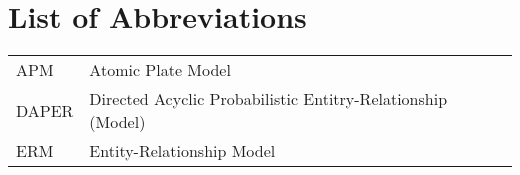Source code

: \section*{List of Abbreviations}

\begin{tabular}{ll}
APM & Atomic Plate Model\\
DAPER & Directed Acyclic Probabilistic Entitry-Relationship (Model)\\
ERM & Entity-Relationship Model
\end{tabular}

*What the task asks*
The answer must restate each entry word for word and contain no images.

*Response box*
Source code

: \section*{List of Abbreviations}

\begin{tabular}{ll}
APM & Atomic Plate Model\\
DAPER & Directed Acyclic Probabilistic Entitry-Relationship (Model)\\
ERM & Entity-Relationship Model
\end{tabular}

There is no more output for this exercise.